*DATA PROVIDED:*

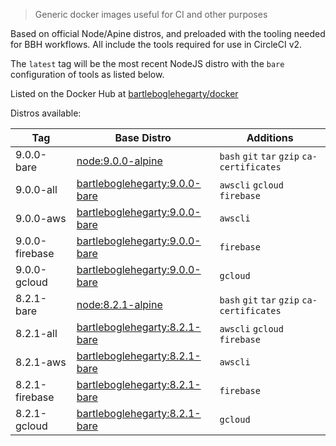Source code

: > Generic docker images useful for CI and other purposes

Based on official Node/Apine distros, and preloaded with the tooling needed for BBH workflows. All include the tools required for use in CircleCI v2.

The `latest` tag will be the most recent NodeJS distro with the `bare` configuration of tools as listed below.

Listed on the Docker Hub at [bartleboglehegarty/docker](https://hub.docker.com/r/bartleboglehegarty/docker/)

Distros available:

| Tag | Base Distro | Additions |
| --- | --- | --- |
| 9.0.0-bare | [node:9.0.0-alpine](https://hub.docker.com/_/node/) | `bash` `git` `tar` `gzip` `ca-certificates` |
| 9.0.0-all | [bartleboglehegarty:9.0.0-bare](https://hub.docker.com/r/bartleboglehegarty/docker/) | `awscli` `gcloud` `firebase` |
| 9.0.0-aws | [bartleboglehegarty:9.0.0-bare](https://hub.docker.com/r/bartleboglehegarty/docker/) | `awscli` |
| 9.0.0-firebase | [bartleboglehegarty:9.0.0-bare](https://hub.docker.com/r/bartleboglehegarty/docker/) | `firebase` |
| 9.0.0-gcloud | [bartleboglehegarty:9.0.0-bare](https://hub.docker.com/r/bartleboglehegarty/docker/) | `gcloud` |
| 8.2.1-bare | [node:8.2.1-alpine](https://hub.docker.com/_/node/) | `bash` `git` `tar` `gzip` `ca-certificates` |
| 8.2.1-all | [bartleboglehegarty:8.2.1-bare](https://hub.docker.com/r/bartleboglehegarty/docker/) | `awscli` `gcloud` `firebase` |
| 8.2.1-aws | [bartleboglehegarty:8.2.1-bare](https://hub.docker.com/r/bartleboglehegarty/docker/) | `awscli` |
| 8.2.1-firebase | [bartleboglehegarty:8.2.1-bare](https://hub.docker.com/r/bartleboglehegarty/docker/) | `firebase` |
| 8.2.1-gcloud | [bartleboglehegarty:8.2.1-bare](https://hub.docker.com/r/bartleboglehegarty/docker/) | `gcloud` |
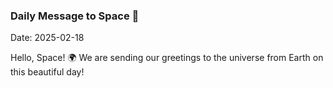 ### Daily Message to Space 🌌
Date: 2025-02-18

Hello, Space! 🌍 We are sending our greetings to the universe from Earth on this beautiful day!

*WHAT NEEDS TO BE DONE:*
What are the lines above that hold the string "with"? Copy them.

*ANSWER:*
Based on official Node/Apine distros, and preloaded with the tooling needed for BBH workflows. All include the tools required for use in CircleCI v2.
The `latest` tag will be the most recent NodeJS distro with the `bare` configuration of tools as listed below.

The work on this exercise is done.